* RECORDS PROVIDED:
--- START ---

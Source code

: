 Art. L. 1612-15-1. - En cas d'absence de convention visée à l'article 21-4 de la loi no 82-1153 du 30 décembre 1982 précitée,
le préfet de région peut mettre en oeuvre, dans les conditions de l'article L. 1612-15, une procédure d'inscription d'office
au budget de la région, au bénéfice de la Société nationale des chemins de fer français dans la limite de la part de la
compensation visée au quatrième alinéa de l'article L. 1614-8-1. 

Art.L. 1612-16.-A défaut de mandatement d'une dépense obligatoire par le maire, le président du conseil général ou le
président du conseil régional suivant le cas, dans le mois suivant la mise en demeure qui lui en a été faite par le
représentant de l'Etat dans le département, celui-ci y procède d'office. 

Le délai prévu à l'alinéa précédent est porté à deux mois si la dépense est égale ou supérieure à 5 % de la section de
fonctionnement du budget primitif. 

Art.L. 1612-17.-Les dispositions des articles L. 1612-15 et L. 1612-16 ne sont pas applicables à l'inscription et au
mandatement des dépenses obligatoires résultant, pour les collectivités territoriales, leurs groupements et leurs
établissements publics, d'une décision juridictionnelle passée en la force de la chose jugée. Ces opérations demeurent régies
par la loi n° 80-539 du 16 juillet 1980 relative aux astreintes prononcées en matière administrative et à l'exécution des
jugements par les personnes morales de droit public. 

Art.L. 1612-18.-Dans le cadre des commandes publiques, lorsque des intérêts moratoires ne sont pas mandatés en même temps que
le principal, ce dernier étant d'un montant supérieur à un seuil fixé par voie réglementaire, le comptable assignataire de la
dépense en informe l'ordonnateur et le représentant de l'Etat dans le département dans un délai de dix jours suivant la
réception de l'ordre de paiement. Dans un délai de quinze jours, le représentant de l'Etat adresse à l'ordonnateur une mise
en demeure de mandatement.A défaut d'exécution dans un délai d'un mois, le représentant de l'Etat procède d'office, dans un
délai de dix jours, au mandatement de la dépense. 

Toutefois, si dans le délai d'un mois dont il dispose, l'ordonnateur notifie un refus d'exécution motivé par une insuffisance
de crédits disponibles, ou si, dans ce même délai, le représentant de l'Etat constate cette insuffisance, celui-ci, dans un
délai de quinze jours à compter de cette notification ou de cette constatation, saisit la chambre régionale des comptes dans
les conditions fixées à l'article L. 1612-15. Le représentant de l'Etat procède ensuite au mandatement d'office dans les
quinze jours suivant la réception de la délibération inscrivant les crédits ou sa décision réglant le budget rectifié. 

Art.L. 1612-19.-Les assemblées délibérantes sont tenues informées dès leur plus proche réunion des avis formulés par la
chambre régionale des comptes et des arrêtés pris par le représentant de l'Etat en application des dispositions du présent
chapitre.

--- END ---

* WHAT TO DO:
Above are the lines; repeat exactly the ones from the line containing "jugements par les" down to the line containing "le principal, ce", both inclusive.

* RESULT FOR THIS EXERCISE:
jugements par les personnes morales de droit public. 

Art.L. 1612-18.-Dans le cadre des commandes publiques, lorsque des intérêts moratoires ne sont pas mandatés en même temps que
le principal, ce dernier étant d'un montant supérieur à un seuil fixé par voie réglementaire, le comptable assignataire de la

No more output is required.